In addition, in three other instances, although not named as a PRP, the Company
has received a request for information. These pending proceedings currently
relate to four disposal sites in New Jersey, Pennsylvania, Maryland and


48


Connecticut in which recovery from generators of hazardous substances is sought
for the cost of cleaning up the contaminated waste sites. The Company's ultimate
liability in connection with those sites depends on many factors, including the
volume of material contributed to the site, the number of other PRP's and their
financial viability, the remediation methods and technology to be used and the
extent to which costs may be recoverable from insurance. However, under CERCLA
and certain other laws, the Company, as a PRP, can be held jointly and severally
liable for all environmental costs associated with a site.
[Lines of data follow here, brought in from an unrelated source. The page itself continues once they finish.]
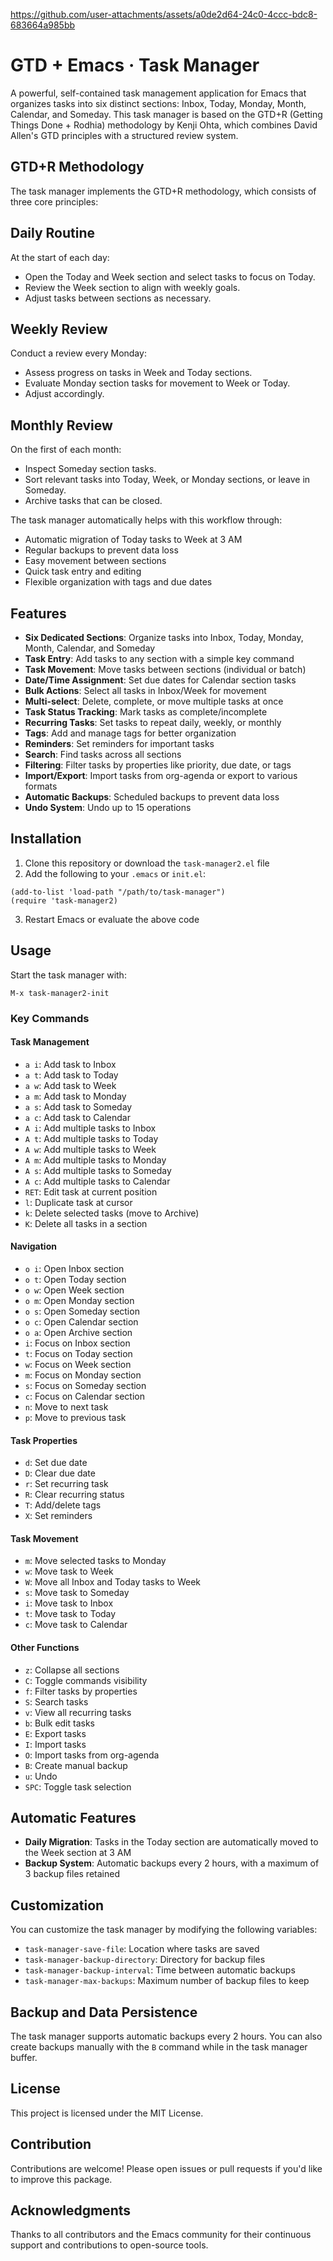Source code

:https://github.com/user-attachments/assets/a0de2d64-24c0-4ccc-bdc8-683664a985bb

# GTD + Emacs · Task Manager

A powerful, self-contained task management application for Emacs that organizes tasks into six distinct sections: Inbox, Today, Monday, Month, Calendar, and Someday. This task manager is based on the GTD+R (Getting Things Done + Rodhia) methodology by Kenji Ohta, which combines David Allen's GTD principles with a structured review system.

## GTD+R Methodology

The task manager implements the GTD+R methodology, which consists of three core principles:

## Daily Routine
At the start of each day:
- Open the Today and Week section and select tasks to focus on Today.
- Review the Week section to align with weekly goals.
- Adjust tasks between sections as necessary.

## Weekly Review
Conduct a review every Monday:
- Assess progress on tasks in Week and Today sections.
- Evaluate Monday section tasks for movement to Week or Today.
- Adjust accordingly.

## Monthly Review
On the first of each month:
- Inspect Someday section tasks.
- Sort relevant tasks into Today, Week, or Monday sections, or leave in Someday.
- Archive tasks that can be closed.

The task manager automatically helps with this workflow through:
- Automatic migration of Today tasks to Week at 3 AM
- Regular backups to prevent data loss
- Easy movement between sections
- Quick task entry and editing
- Flexible organization with tags and due dates

## Features

- **Six Dedicated Sections**: Organize tasks into Inbox, Today, Monday, Month, Calendar, and Someday
- **Task Entry**: Add tasks to any section with a simple key command
- **Task Movement**: Move tasks between sections (individual or batch)
- **Date/Time Assignment**: Set due dates for Calendar section tasks
- **Bulk Actions**: Select all tasks in Inbox/Week for movement
- **Multi-select**: Delete, complete, or move multiple tasks at once
- **Task Status Tracking**: Mark tasks as complete/incomplete
- **Recurring Tasks**: Set tasks to repeat daily, weekly, or monthly
- **Tags**: Add and manage tags for better organization
- **Reminders**: Set reminders for important tasks
- **Search**: Find tasks across all sections
- **Filtering**: Filter tasks by properties like priority, due date, or tags
- **Import/Export**: Import tasks from org-agenda or export to various formats
- **Automatic Backups**: Scheduled backups to prevent data loss
- **Undo System**: Undo up to 15 operations

## Installation

1. Clone this repository or download the `task-manager2.el` file
2. Add the following to your `.emacs` or `init.el`:

```elisp
(add-to-list 'load-path "/path/to/task-manager")
(require 'task-manager2)
```

3. Restart Emacs or evaluate the above code

## Usage

Start the task manager with:

```
M-x task-manager2-init
```

### Key Commands

#### Task Management
- `a i`: Add task to Inbox
- `a t`: Add task to Today
- `a w`: Add task to Week
- `a m`: Add task to Monday
- `a s`: Add task to Someday
- `a c`: Add task to Calendar
- `A i`: Add multiple tasks to Inbox
- `A t`: Add multiple tasks to Today
- `A w`: Add multiple tasks to Week
- `A m`: Add multiple tasks to Monday
- `A s`: Add multiple tasks to Someday
- `A c`: Add multiple tasks to Calendar
- `RET`: Edit task at current position
- `l`: Duplicate task at cursor
- `k`: Delete selected tasks (move to Archive)
- `K`: Delete all tasks in a section

#### Navigation
- `o i`: Open Inbox section
- `o t`: Open Today section
- `o w`: Open Week section
- `o m`: Open Monday section
- `o s`: Open Someday section
- `o c`: Open Calendar section
- `o a`: Open Archive section
- `i`: Focus on Inbox section
- `t`: Focus on Today section
- `w`: Focus on Week section
- `m`: Focus on Monday section
- `s`: Focus on Someday section
- `c`: Focus on Calendar section
- `n`: Move to next task
- `p`: Move to previous task

#### Task Properties
- `d`: Set due date
- `D`: Clear due date
- `r`: Set recurring task
- `R`: Clear recurring status
- `T`: Add/delete tags
- `X`: Set reminders

#### Task Movement
- `m`: Move selected tasks to Monday
- `w`: Move task to Week
- `W`: Move all Inbox and Today tasks to Week
- `s`: Move task to Someday
- `i`: Move task to Inbox
- `t`: Move task to Today
- `c`: Move task to Calendar

#### Other Functions
- `z`: Collapse all sections
- `C`: Toggle commands visibility
- `f`: Filter tasks by properties
- `S`: Search tasks
- `v`: View all recurring tasks
- `b`: Bulk edit tasks
- `E`: Export tasks
- `I`: Import tasks
- `O`: Import tasks from org-agenda
- `B`: Create manual backup
- `u`: Undo
- `SPC`: Toggle task selection

## Automatic Features

- **Daily Migration**: Tasks in the Today section are automatically moved to the Week section at 3 AM
- **Backup System**: Automatic backups every 2 hours, with a maximum of 3 backup files retained

## Customization

You can customize the task manager by modifying the following variables:

- `task-manager-save-file`: Location where tasks are saved
- `task-manager-backup-directory`: Directory for backup files
- `task-manager-backup-interval`: Time between automatic backups
- `task-manager-max-backups`: Maximum number of backup files to keep


## Backup and Data Persistence
The task manager supports automatic backups every 2 hours. You can also create backups manually with the `B` command while in the task manager buffer.

## License
This project is licensed under the MIT License.

## Contribution
Contributions are welcome! Please open issues or pull requests if you'd like to improve this package.

## Acknowledgments
Thanks to all contributors and the Emacs community for their continuous support and contributions to open-source tools.
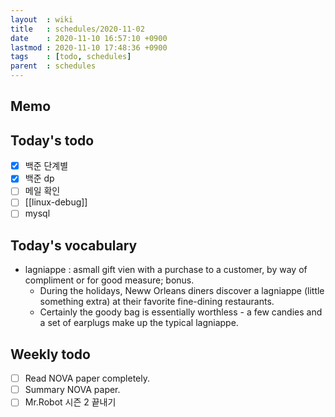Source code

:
 ```yaml
---
layout  : wiki
title   : schedules/2020-11-02
date    : 2020-11-10 16:57:10 +0900
lastmod : 2020-11-10 17:48:36 +0900
tags    : [todo, schedules]
parent  : schedules
---
```


## Memo
## Today's todo
 * [X] 백준 단계별
 * [X] 백준 dp
 * [ ] 메일 확인
 * [ ] [[linux-debug]]
 * [ ] mysql

## Today's vocabulary
 * lagniappe : asmall gift vien with a purchase to a customer, by way of compliment or for good measure; bonus.
   * During the holidays, Neww Orleans diners discover a lagniappe (little something extra) at their favorite fine-dining restaurants.
   * Certainly the goody bag is essentially worthless - a few candies and a set of earplugs make up the typical lagniappe.
## Weekly todo
 * [ ] Read NOVA paper completely.
 * [ ] Summary NOVA paper.
 * [ ] Mr.Robot 시즌 2 끝내기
The most significant exposure to which the Company has been named a PRP
relates to a recycling facility site in Elkton, Maryland. The PRP group at this
site is made up of 81 companies, substantially all of which are large
financially solvent entities. Two removal actions were substantially complete as
of December 31, 1998; however, the groundwater remediation phase has not begun
and the remedial investigation/feasibility study related to the groundwater
remediation has not been approved. The PRP group estimated that future costs of
groundwater remediation, based on engineering and consultant studies conducted,
would be approximately $26 million. Congoleum's proportionate share, based on
waste disposed at the site, is estimated to be approximately 5.8%.

The Company also accrues remediation costs for certain of the Company's
owned facilities on an undiscounted basis. The Company has entered into an
administrative consent order with the New Jersey Department of Environmental
Protection and has self-guaranteed certain remediation funding sources and
financial responsibilities. Estimated total cleanup costs, including capital
outlays and future maintenance costs for soil and groundwater remediation are
primarily based on engineering studies.

The outcome of these matters could result in significant expenses or
judgments that could have a material adverse effect on the financial position of
the Company.

17. Asbestos Liabilities:

Planned Settlement and Reorganization

On January 13, 2003 the Company announced that it had begun preliminary
settlement negotiations with attorneys it believes represent the majority of
plaintiffs with asbestos claims pending against it, and that upon successful
completion of these negotiations, it intends to seek confirmation of a
pre-packaged plan of reorganization under Chapter 11 of the United States
Bankruptcy Code. On March 31, 2003, the Company reached an agreement in
principle with attorneys representing more than 75% of the known present
claimants with asbestos claims pending against Congoleum.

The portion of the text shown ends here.